The problem:
In your copy of the data, omit the pictures and keep all else exactly as given.

Working data:
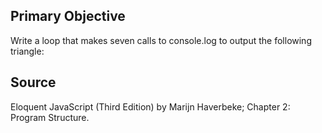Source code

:## Primary Objective

Write a loop that makes seven calls to console.log to output the following triangle:



## Source
Eloquent JavaScript (Third Edition) by Marijn Haverbeke; Chapter 2: Program Structure.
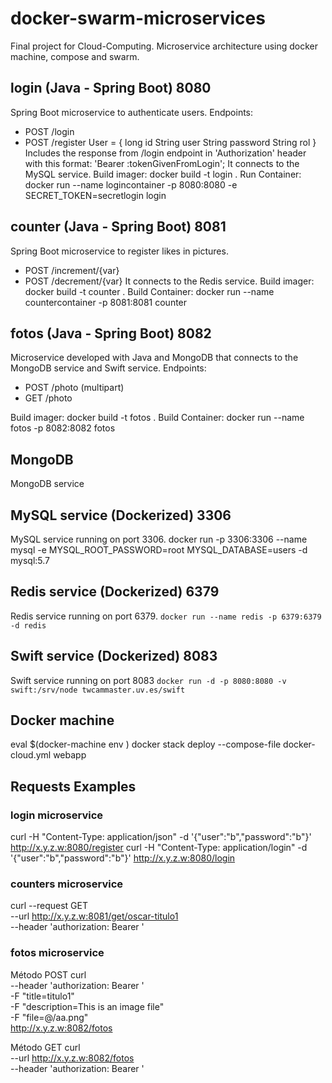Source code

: # docker-swarm-microservices
Final project for Cloud-Computing. Microservice architecture using docker machine, compose and swarm.

## login (Java - Spring Boot) 8080
Spring Boot microservice to authenticate users.
Endpoints: 
- POST /login
- POST /register
User = {
    long id
    String user
    String password
    String rol
}
Includes the response from /login endpoint in 'Authorization' header with this format: 'Bearer :tokenGivenFromLogin';
It connects to the MySQL service.
Build imager:
docker build -t login .
Run Container:
docker run --name logincontainer -p 8080:8080  -e SECRET_TOKEN=secretlogin login

## counter (Java - Spring Boot) 8081
Spring Boot microservice to register likes in pictures.
- POST /increment/{var}
- POST /decrement/{var}
It connects to the Redis service.
Build imager:
docker build -t counter .
Build Container:
docker run --name countercontainer -p 8081:8081  counter

## fotos (Java - Spring Boot) 8082
Microservice developed with Java and MongoDB that connects to the MongoDB service and Swift service.
Endpoints: 
- POST /photo (multipart)
- GET /photo

Build imager:
docker build -t fotos .
Build Container:
docker run --name fotos -p 8082:8082  fotos

## MongoDB
MongoDB service

## MySQL service (Dockerized) 3306
MySQL service running on port 3306.
docker run -p 3306:3306 --name mysql -e MYSQL_ROOT_PASSWORD=root MYSQL_DATABASE=users -d mysql:5.7

## Redis service (Dockerized) 6379
Redis service running on port 6379.
`docker run --name redis -p 6379:6379 -d redis`

## Swift service (Dockerized) 8083
Swift service running on port 8083
`docker run -d -p 8080:8080 -v swift:/srv/node twcammaster.uv.es/swift`

## Docker machine

eval $(docker-machine env <machine with docker-swarm>)
docker stack deploy --compose-file docker-cloud.yml webapp
    
## Requests Examples

### login microservice

curl -H "Content-Type: application/json" -d '{"user":"b","password":"b"}' http://x.y.z.w:8080/register
curl -H "Content-Type: application/login" -d '{"user":"b","password":"b"}' http://x.y.z.w:8080/login

### counters microservice

curl --request GET \
--url http://x.y.z.w:8081/get/oscar-titulo1 \
--header 'authorization: Bearer <JWT>'

### fotos microservice
Método POST
curl \
--header 'authorization: Bearer <JWT>' \
  -F "title=titulo1" \
  -F "description=This is an image file" \
  -F "file=@/aa.png" \
  http://x.y.z.w:8082/fotos

Método GET
curl \
--url http://x.y.z.w:8082/fotos \
--header 'authorization: Bearer <JWT>'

Reply:
Source code

:## Primary Objective

Write a loop that makes seven calls to console.log to output the following triangle:



## Source
Eloquent JavaScript (Third Edition) by Marijn Haverbeke; Chapter 2: Program Structure.
Source code

: # docker-swarm-microservices
Final project for Cloud-Computing. Microservice architecture using docker machine, compose and swarm.

## login (Java - Spring Boot) 8080
Spring Boot microservice to authenticate users.
Endpoints: 
- POST /login
- POST /register
User = {
    long id
    String user
    String password
    String rol
}
Includes the response from /login endpoint in 'Authorization' header with this format: 'Bearer :tokenGivenFromLogin';
It connects to the MySQL service.
Build imager:
docker build -t login .
Run Container:
docker run --name logincontainer -p 8080:8080  -e SECRET_TOKEN=secretlogin login

## counter (Java - Spring Boot) 8081
Spring Boot microservice to register likes in pictures.
- POST /increment/{var}
- POST /decrement/{var}
It connects to the Redis service.
Build imager:
docker build -t counter .
Build Container:
docker run --name countercontainer -p 8081:8081  counter

## fotos (Java - Spring Boot) 8082
Microservice developed with Java and MongoDB that connects to the MongoDB service and Swift service.
Endpoints: 
- POST /photo (multipart)
- GET /photo

Build imager:
docker build -t fotos .
Build Container:
docker run --name fotos -p 8082:8082  fotos

## MongoDB
MongoDB service

## MySQL service (Dockerized) 3306
MySQL service running on port 3306.
docker run -p 3306:3306 --name mysql -e MYSQL_ROOT_PASSWORD=root MYSQL_DATABASE=users -d mysql:5.7

## Redis service (Dockerized) 6379
Redis service running on port 6379.
`docker run --name redis -p 6379:6379 -d redis`

## Swift service (Dockerized) 8083
Swift service running on port 8083
`docker run -d -p 8080:8080 -v swift:/srv/node twcammaster.uv.es/swift`

## Docker machine

eval $(docker-machine env <machine with docker-swarm>)
docker stack deploy --compose-file docker-cloud.yml webapp
    
## Requests Examples

### login microservice

curl -H "Content-Type: application/json" -d '{"user":"b","password":"b"}' http://x.y.z.w:8080/register
curl -H "Content-Type: application/login" -d '{"user":"b","password":"b"}' http://x.y.z.w:8080/login

### counters microservice

curl --request GET \
--url http://x.y.z.w:8081/get/oscar-titulo1 \
--header 'authorization: Bearer <JWT>'

### fotos microservice
Método POST
curl \
--header 'authorization: Bearer <JWT>' \
  -F "title=titulo1" \
  -F "description=This is an image file" \
  -F "file=@/aa.png" \
  http://x.y.z.w:8082/fotos

Método GET
curl \
--url http://x.y.z.w:8082/fotos \
--header 'authorization: Bearer <JWT>'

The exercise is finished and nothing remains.